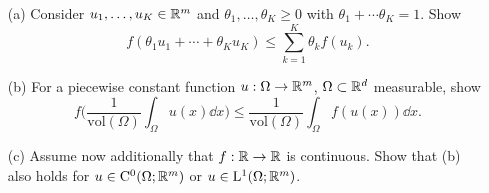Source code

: \documentclass[12pt,a4paper]{article}
\begin{document}
\begin{itemize}
\item[(a)] Consider $u_1,\dots, u_K\in{\mathbb R}^m$
and $\theta_1,\dots,\theta_K\geq 0$ with $\theta_1+\cdots
\theta_K=1$. Show
\[
f(\theta_1u_1{+}\cdots {+}\theta_Ku_K) \leq \sum_{k=1}^K \theta_k
f(u_k).
\]
\item[(b)] For a piecewise constant function $u:\Omega \to {\mathbb R}^m$, $\Omega\subset{\mathbb R}^d$ measurable, show 
\[
f\Big(\frac1{\text{vol}(\Omega)} \int_\Omega u(x)\dd x \Big)  \leq 
\frac1{\text{vol}(\Omega)} \int_\Omega f(u(x)) \dd x.
\]
\item[(c)] 
Assume now additionally that $f:{\mathbb R}\to {\mathbb R}$ is continuous. Show that (b)
also holds for $u\in {\mathrm C}^0(\Omega;{\mathbb R}^m)$ or $u\in{\mathrm L}^1(\Omega;{\mathbb R}^m)$.  
\end{itemize}
\end{document}
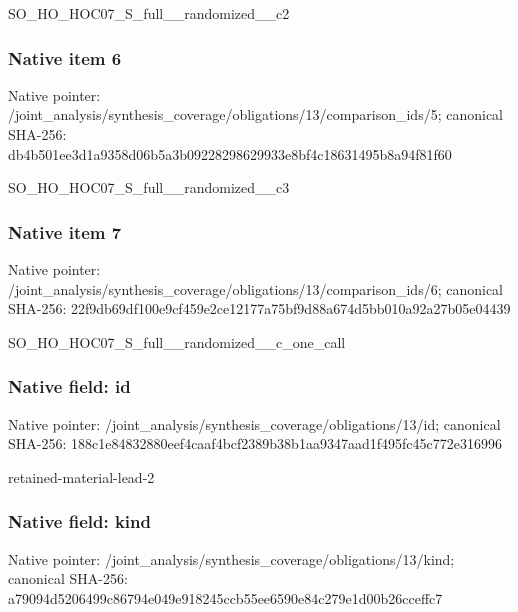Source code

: \documentclass[10pt,a4paper]{article}
\begin{document}
\begingroup\raggedright\sloppy SO\_\allowbreak{}HO\_\allowbreak{}HOC07\_\allowbreak{}S\_\allowbreak{}full\_\allowbreak{}\_\allowbreak{}randomized\_\allowbreak{}\_\allowbreak{}c2\par\endgroup

\subsubsection{Native item 6}
Native pointer: /joint\_\allowbreak{}analysis/synthesis\_\allowbreak{}coverage/obligations/13/comparison\_\allowbreak{}ids/5; canonical SHA-256: db4b501ee3d1a9358d06b5a3b09228298629933e8bf4c18631495b8a94f81f60

\begingroup\raggedright\sloppy SO\_\allowbreak{}HO\_\allowbreak{}HOC07\_\allowbreak{}S\_\allowbreak{}full\_\allowbreak{}\_\allowbreak{}randomized\_\allowbreak{}\_\allowbreak{}c3\par\endgroup

\subsubsection{Native item 7}
Native pointer: /joint\_\allowbreak{}analysis/synthesis\_\allowbreak{}coverage/obligations/13/comparison\_\allowbreak{}ids/6; canonical SHA-256: 22f9db69df100e9cf459e2ce12177a75bf9d88a674d5bb010a92a27b05e04439

\begingroup\raggedright\sloppy SO\_\allowbreak{}HO\_\allowbreak{}HOC07\_\allowbreak{}S\_\allowbreak{}full\_\allowbreak{}\_\allowbreak{}randomized\_\allowbreak{}\_\allowbreak{}c\_\allowbreak{}one\_\allowbreak{}call\par\endgroup

\subsubsection{Native field: id}
Native pointer: /joint\_\allowbreak{}analysis/synthesis\_\allowbreak{}coverage/obligations/13/id; canonical SHA-256: 188c1e84832880eef4caaf4bcf2389b38b1aa9347aad1f495fc45c772e316996

\begingroup\raggedright\sloppy retained-material-lead-2\par\endgroup

\subsubsection{Native field: kind}
Native pointer: /joint\_\allowbreak{}analysis/synthesis\_\allowbreak{}coverage/obligations/13/kind; canonical SHA-256: a79094d5206499c86794e049e918245ccb55ee6590e84c279e1d00b26cceffc7
\end{document}
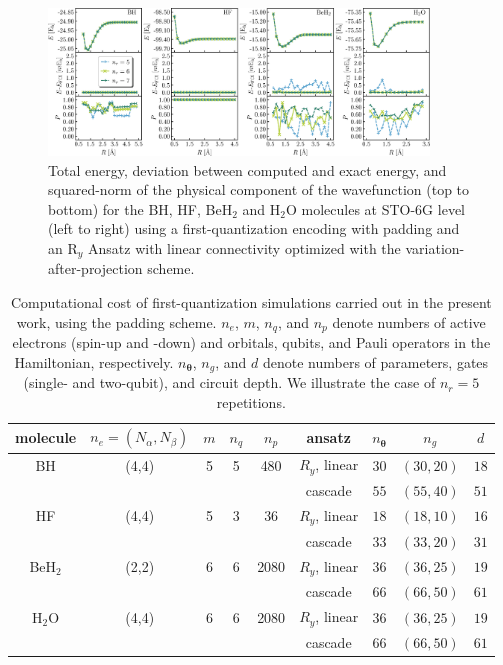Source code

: \documentclass[aps,pra,onecolumn]{revtex4-2}
\newcommand{\bgreek}[1]{{\boldsymbol{#1}}}
\newcommand{\ry}{R_y}
\begin{document}
\begin{figure}[t!]
\includegraphics[width=0.9\textwidth]{../figures/first_quantization_pad_vap_ry_linear/first_quantization_pad_vap_ry_linear.eps}
\caption{Total energy, deviation between computed and exact energy, and squared-norm of the physical component of the wavefunction
(top to bottom) for the BH, HF, BeH$_2$ and H$_2$O molecules at STO-6G level (left to right) 
using a first-quantization encoding with padding and an R$_y$ Ansatz with linear connectivity optimized with the variation-after-projection scheme.
}
\label{figure:first_pad_vap_ry}
\end{figure} 

\begin{table}[h!]
\begin{tabular}{ccccc|cccc}
\hline\hline
molecule & $n_e=(N_\alpha,N_\beta)$ & $m$ & $n_q$ & $n_p$ & ansatz & $n_{\bgreek{\theta}}$ & $n_g$ & $d$ \\ 
\hline
BH & (4,4) & 5 & 5 & 480 & $\ry$, linear & $30$ & $(30, 20)$ & $18$ \\ 
  &   &  &   &   & cascade & $55$ & $(55, 40)$ & $51$ \\ 
\hline
HF & (4,4) & 5 & 3 & 36 & $\ry$, linear & $18$ & $(18, 10)$ & $16$ \\ 
  &   &  &   &   & cascade & $33$ & $(33, 20)$ & $31$ \\ 
\hline
BeH$_2$ & (2,2) & 6 & 6 & 2080 & $\ry$, linear & $36$ & $(36, 25)$ & $19$ \\ 
  &   &  &   &   & cascade & $66$ & $(66, 50)$ & $61$ \\ 
\hline
H$_2$O & (4,4) & 6 & 6 & 2080 & $\ry$, linear & $36$ & $(36, 25)$ & $19$ \\ 
  &   &  &   &   & cascade & $66$ & $(66, 50)$ & $61$ \\ 
\hline\hline
\end{tabular}
\caption{Computational cost of first-quantization simulations carried out in the present work, using the padding scheme.
 $n_e$, $m$, $n_q$, and $n_p$ denote numbers of active electrons (spin-up and -down) and orbitals, qubits, and Pauli operators in the Hamiltonian, respectively.
$n_{\bgreek{\theta}}$, $n_g$, and $d$ denote numbers of parameters, gates (single- and two-qubit), and circuit depth. We illustrate the case of $n_r=5$ repetitions.}
\label{table:computational_cost_first_pad}
\end{table}
\end{document}
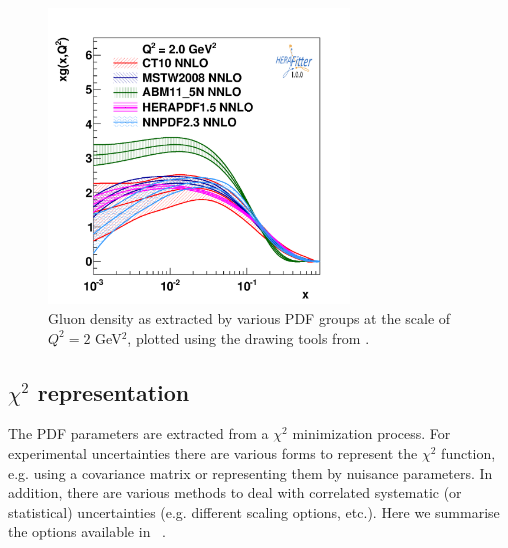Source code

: %
\begin{figure}[!ht]
   \centering
   \includegraphics[width=8cm]{pdfs.pdf}
   \caption{Gluon density as extracted by various PDF groups at the scale of $Q^2=2$ GeV$^2$, plotted using the drawing tools from \fitter.} 
 \label{fig:pdfs}
\end{figure}
%
\subsection{$\chi^2$ representation}
\label{sec:chi2representation}

The PDF parameters are extracted from a $\chi^2$ minimization process. 
For experimental uncertainties there are various forms to represent the $\chi^2$ function, e.g. using a covariance matrix or representing them by nuisance parameters. 
In addition, there are various methods to deal with correlated systematic (or statistical) uncertainties (e.g. different scaling options, etc.). Here we summarise the options available in \fitter\ . 

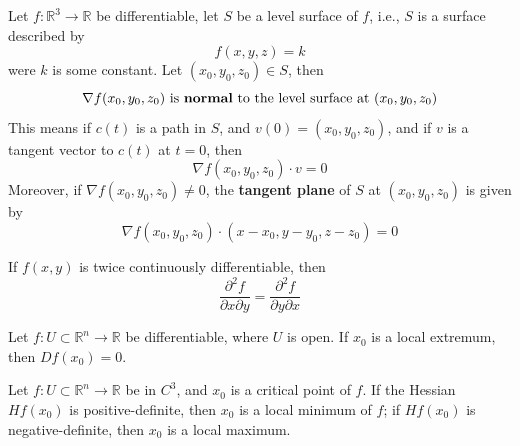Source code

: \documentclass[openany]{book}
\newcommand{\R}{\mathbb{R}}
\begin{document}
\begin{prop}\label{tangent plane}
    Let $f:\R^3\to\R$ be differentiable, let $S$ be a level surface of $f$, i.e., $S$ is a surface described by 
    \begin{equation*}
        f(x,y,z)=k
    \end{equation*}
    were $k$ is some constant. Let $(x_0,y_0,z_0)\in S$, then
    \begin{equation*}
        \nabla f(x_0,y_0,z_0) \text{ is \textbf{normal} to the level surface at } (x_0,y_0,z_0)
    \end{equation*}
    This means if $c(t)$ is a path in $S$, and $v(0)=(x_0,y_0,z_0)$, and if $v$ is a tangent vector to $c(t)$ at $t=0$, then 
    \begin{equation*}
        \nabla f(x_0,y_0, z_0)\cdot v=0
    \end{equation*}
    Moreover, if $\nabla f(x_0,y_0,z_0)\neq 0$, the \textbf{tangent plane} of $S$ at $(x_0,y_0,z_0)$ is given by 
    \begin{equation*}
        \nabla f(x_0,y_0,z_0)\cdot (x-x_0, y-y_0, z-z_0)=0
    \end{equation*}
\end{prop}

\begin{prop}
    If $f(x,y)$ is twice continuously differentiable, then 
    \begin{equation*}
        \frac{\partial^2 f}{\partial x\partial y}=\frac{\partial^2f}{\partial y\partial x}
    \end{equation*}
\end{prop}


\begin{prop}
    Let $f:U\subset\R^n\to\R$ be differentiable, where $U$ is open. If $x_0$ is a local extremum, then $Df(x_0)=0$. 
\end{prop}


\begin{prop}[extremum]
    Let $f\colon U\subset\R^n\to\R$ be in $C^3$, and $x_0$ is a critical point of $f$. If the Hessian $Hf(x_0)$ is positive-definite, then $x_0$ is a local minimum of $f$; if $Hf(x_0)$ is negative-definite, then $x_0$ is a local maximum.
\end{prop}
\end{document}
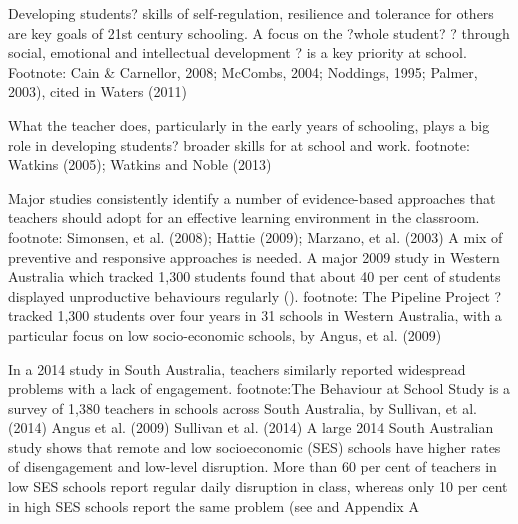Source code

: Developing students? skills of self-regulation, resilience and tolerance for others are key goals of 21st century schooling. A focus on the ?whole student? ? through social, emotional and intellectual development ? is a key priority at school. Footnote: Cain & Carnellor, 2008; McCombs, 2004; Noddings, 1995; Palmer, 2003), cited in Waters (2011)

What the teacher does, particularly in the early years of schooling, plays a big role in developing students? broader skills for at school and work. footnote: Watkins (2005); Watkins and Noble (2013)

Major studies consistently identify a number of evidence-based approaches that teachers should adopt for an effective learning environment in the classroom. footnote: Simonsen, et al. (2008); Hattie (2009); Marzano, et al. (2003)
A mix of preventive and responsive approaches is needed.  %
A major 2009 study in Western Australia which tracked 1,300 students found that about 40 per cent of students displayed unproductive behaviours regularly (). footnote: The Pipeline Project ? tracked 1,300 students over four years in 31 schools in Western Australia, with a particular focus on low socio-economic schools, by Angus, et al. (2009)

In a 2014 study in South Australia, teachers similarly reported widespread problems with a lack of engagement. footnote:The Behaviour at School Study is a survey of 1,380 teachers in schools across South Australia, by Sullivan, et al. (2014)
%
{Angus et al. (2009)}
%
{Sullivan et al. (2014)}
A large 2014 South Australian study shows that remote and low socioeconomic (SES) schools have higher rates of disengagement and low-level disruption. More than 60 per cent of teachers in low SES schools report regular daily disruption in class, whereas only 10 per cent in high SES schools report the same problem (see  and Appendix A %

--*--

» Task description: Each line above that holds the string "tabular" should be copied and shown.

» Answer box:
\begin{tabular}{ccccc|cccc}
\end{tabular}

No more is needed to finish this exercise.